En son article 83, la loi des Finances stipule que : « le projet de loi des Finances de l’année est déposé par le Gouvernement au Bureau de l’Assemblée nationale au plus tard le 15 septembre de chaque année… Toutefois, si le projet de loi des Finances, déposé dans les délais constitutionnels, n’est voté avant l’ouverture du nouvel exercice, il est mis en vigueur par le Président de la République… Si le projet de loi de Finances n’a pas été déposé en temps utile pour être promulgué avant le début de l’exercice, le Gouvernement demande à l’Assemblée nationale et au Sénat l’ouverture de crédits provisoires. Si quinze jours avant la fin de la session budgétaire, le Gouvernement n’a pas déposé son projet de budget, il est réputé démissionnaire ».

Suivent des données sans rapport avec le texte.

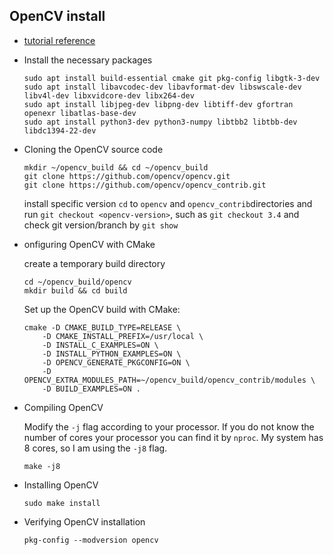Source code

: ## OpenCV install

* [tutorial reference](https://linuxize.com/post/how-to-install-opencv-on-ubuntu-18-04/)

* Install the necessary packages
    ```
    sudo apt install build-essential cmake git pkg-config libgtk-3-dev
    sudo apt install libavcodec-dev libavformat-dev libswscale-dev libv4l-dev libxvidcore-dev libx264-dev
    sudo apt install libjpeg-dev libpng-dev libtiff-dev gfortran openexr libatlas-base-dev
    sudo apt install python3-dev python3-numpy libtbb2 libtbb-dev libdc1394-22-dev
    ```
* Cloning the OpenCV source code
    ```
    mkdir ~/opencv_build && cd ~/opencv_build
    git clone https://github.com/opencv/opencv.git
    git clone https://github.com/opencv/opencv_contrib.git
    ```
    install specific version `cd` to `opencv` and `opencv_contrib`directories and run `git checkout <opencv-version>`, such as `git checkout 3.4` and check git version/branch by  `git show `

* onfiguring OpenCV with CMake

    create a temporary build directory
    ```
    cd ~/opencv_build/opencv
    mkdir build && cd build
    ```

    Set up the OpenCV build with CMake:

    ```
    cmake -D CMAKE_BUILD_TYPE=RELEASE \
        -D CMAKE_INSTALL_PREFIX=/usr/local \
        -D INSTALL_C_EXAMPLES=ON \
        -D INSTALL_PYTHON_EXAMPLES=ON \
        -D OPENCV_GENERATE_PKGCONFIG=ON \
        -D OPENCV_EXTRA_MODULES_PATH=~/opencv_build/opencv_contrib/modules \
        -D BUILD_EXAMPLES=ON .
    ```
* Compiling OpenCV

    Modify the `-j` flag according to your processor. If you do not know the number of cores your processor you can find it by `nproc`. My system has 8 cores, so I am using the `-j8` flag.

    ```
    make -j8
    ```

* Installing OpenCV

    ```
    sudo make install
    ```

* Verifying OpenCV installation

    ```
    pkg-config --modversion opencv
    ```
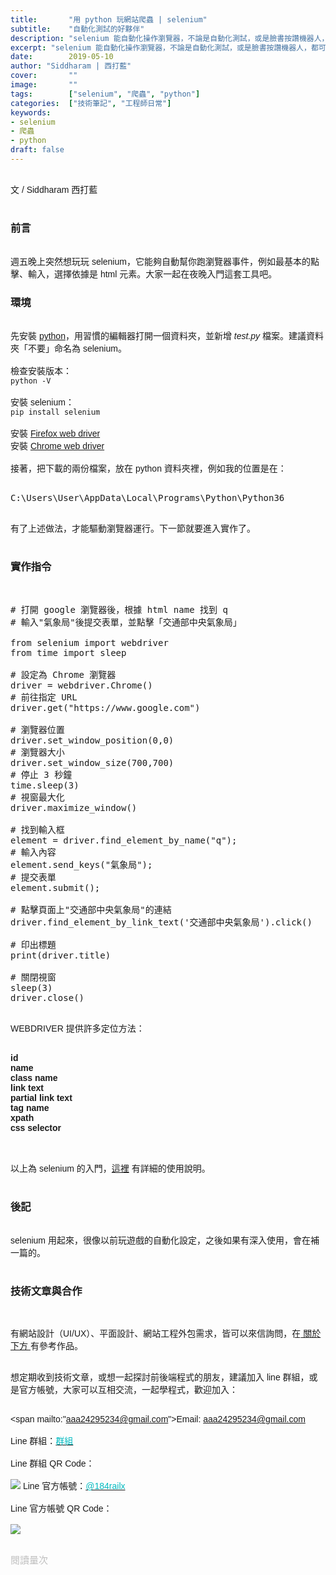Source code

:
 ```yaml
---
title:       "用 python 玩網站爬蟲 | selenium"
subtitle:    "自動化測試的好夥伴"
description: "selenium 能自動化操作瀏覽器，不論是自動化測試，或是臉書按讚機器人，都可以做，而且只需要一小時就可以入門，十分簡單......"
excerpt: "selenium 能自動化操作瀏覽器，不論是自動化測試，或是臉書按讚機器人，都可以做，而且只需要一小時就可以入門，十分簡單......"
date:        2019-05-10
author: "Siddharam | 西打藍"
cover:       ""
image:       ""
tags:        ["selenium", "爬蟲", "python"]
categories:  ["技術筆記", "工程師日常"]
keywords:
- selenium
- 爬蟲
- python
draft: false
---
```




<article style="font-family: 'Noto Sans TC', '微軟正黑體', sans-serif; font-weight: 300;">

<br>文 / Siddharam 西打藍<br><br>

<h3 class="article-h1-color">前言</h3><br>
週五晚上突然想玩玩 selenium，它能夠自動幫你跑瀏覽器事件，例如最基本的點擊、輸入，選擇依據是 html 元素。大家一起在夜晚入門這套工具吧。

<h3 class="article-h1-color">環境</h3><br>
先安裝 <a href="https://www.python.org/downloads/">python</a>，用習慣的編輯器打開一個資料夾，並新增 <i>test.py </i>檔案。建議資料夾「不要」命名為 selenium。<br><br>
檢查安裝版本：<br>
<code>python -V</code><br><br>
安裝 selenium：<br>
<code>pip install selenium</code><br><br>
安裝 <a href="https://github.com/mozilla/geckodriver/releases/download/v0.20.1/geckodriver-v0.20.1-win64.zip">Firefox web driver</a><br>
安裝 <a href="https://chromedriver.storage.googleapis.com/2.38/chromedriver_win32.zip">Chrome web driver</a><br><br>
接著，把下載的兩份檔案，放在 python 資料夾裡，例如我的位置是在：<br><br>
<pre>C:\Users\User\AppData\Local\Programs\Python\Python36</pre><br>
有了上述做法，才能驅動瀏覽器運行。下一節就要進入實作了。<br><br>

<h3 class="article-h1-color">實作指令</h3><br>

<pre>
# 打開 google 瀏覽器後，根據 html name 找到 q
# 輸入"氣象局"後提交表單，並點擊「交通部中央氣象局」

from selenium import webdriver
from time import sleep

# 設定為 Chrome 瀏覽器
driver = webdriver.Chrome()
# 前往指定 URL
driver.get("https://www.google.com")

# 瀏覽器位置
driver.set_window_position(0,0) 
# 瀏覽器大小
driver.set_window_size(700,700) 
# 停止 3 秒鐘
time.sleep(3)
# 視窗最大化
driver.maximize_window()

# 找到輸入框
element = driver.find_element_by_name("q");
# 輸入內容
element.send_keys("氣象局");
# 提交表單
element.submit();

# 點擊頁面上"交通部中央氣象局"的連結
driver.find_element_by_link_text('交通部中央氣象局').click() 

# 印出標題
print(driver.title)

# 關閉視窗
sleep(3)
driver.close()

</pre>

WEBDRIVER 提供許多定位方法：<br><br>

<b>
id<br>
name<br>
class name<br>
link text<br>
partial link text<br>
tag name<br>
xpath<br>
css selector<br>
</b><br><br>

以上為 selenium 的入門，<a href="https://www.qa-knowhow.com/?p=3811">這裡</a> 有詳細的使用說明。<br><br>


<h3 class="article-h1-color">後記</h3><br>
selenium 用起來，很像以前玩遊戲的自動化設定，之後如果有深入使用，會在補一篇的。<br><br>

<h3 class="article-h1-color">技術文章與合作</h3><br>

有網站設計（UI/UX）、平面設計、網站工程外包需求，皆可以來信詢問，在<a href="https://siddharam.com.tw/top/about/"> 關於下方 </a>有參考作品。<br><br>

想定期收到技術文章，或想一起探討前後端程式的朋友，建議加入 line 群組，或是官方帳號，大家可以互相交流，一起學程式，歡迎加入：<br><br>

<span mailto:"aaa24295234@gmail.com">Email: aaa24295234@gmail.com</span><br><br>
Line 群組：<a href="https://line.me/R/ti/g/i80ChvQ3dt"><span id="lineId" style="color:rgb(2, 186, 192); cursor:pointer">群組</span></a><br><br>
Line 群組 QR Code：<br><br>
<img src="https://frontenter.files.wordpress.com/2019/05/line-chat-room.jpg">
Line 官方帳號：<a href="http://nav.cx/dkV3Bm2"><span id="lineId" style="color:rgb(2, 186, 192); cursor:pointer">@184railx</span></a><br><br>
Line 官方帳號 QR Code：<br><br>
<img src="https://qr-official.line.me/sid/M/184railx.png">
<br><br>


</article>

<div style="color: #bfbfbf; font-size: 15px;" id="busuanzi_container_page_pv">
  閱讀量<span id="busuanzi_value_page_pv"></span>次
</div>


<script src="../../js/post.js"></script>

De ce fait, l’Assemblée nationale dispose de 40 jours à compter de la date de dépôt, pour adopter la loi de Finances de l’année. Si ce délai constitutionnel est respecté, le texte est transmis au Sénat pour être adopté dans les 20 jours. Et l’article 78 de cette même loi relative aux finances publiques stipule que la loi sur la reddition des comptes doit-être déposée préalablement aux deux Chambres du Parlement avant le vote du projet de loi des Finances.

Etant constitutionnellement budgétaire, la session ordinaire de septembre 2019 en cours est consacrée à l’examen et au vote du projet de loi des finances de l’exercice 2020. Et avant l’examen de cette loi, il faudra d’abord adopter le projet de loi portant reddition des comptes de la Loi de finances de l’exercice 2018, qui est un préalable au vote de la loi des finances 2020.

Aujourd’hui, nous sommes déjà à plus de 20 jours de l’ouverture, depuis le 15 septembre dernier, de la session ordinaire de septembre 2019, essentiellement budgétaire, mais le projet de loi des Finances de l’exercice 2020, et celui de la reddition des comptes de l’exercice 2018 ne sont pas encore transmis au Parlement. C’est-à-dire que la République a déjà consommé le retard de plus de la moitié du délai constitutionnel accordé à l’Assemblée nationale pour examiner le projet de budget 2020.

Le Projet de budget 2019 a été déposé en retard

Le même retard déploré a été également observé pour le dépôt du projet de loi des Finances de l’exercice 2019. En effet, Bruno Tshibala, Premier ministre de l’époque, avait déposé simultanément à l’Assemblée nationale, le projet de loi des finances exercice 2019 (évalué à 10.352.3 milliards de Fc, soit 5,923 milliards de dollars américains (Usd) et le projet de loi portant reddition des comptes exercice 2017, le mercredi 03 octobre 2018, soit 18 jours de retard par rapport au délai constitutionnel.

Et c’est le mardi 23 octobre 2018 que les députés nationaux avaient débuté l’examen de ce projet de budget 2019, après avoir été présenté et défendu par le Premier ministre honoraire Bruno Tshibala. Ce texte a été déclaré recevable le jeudi 25 octobre 2018 puis directement confié à la commission ECOFIN (Economique, financière et de contrôle budgétaire) de l’Assemblée nationale, pour un examen approfondi. Les conclusions du rapport de cette commission ont été approuvées par l’assemblée plénière le vendredi 02 novembre 2018. C’est donc ce même vendredi 02 novembre 2018 que ce budget 2019 a été adopté à l’Assemblée nationale, au lieu du 25 octobre comme l’exige la loi.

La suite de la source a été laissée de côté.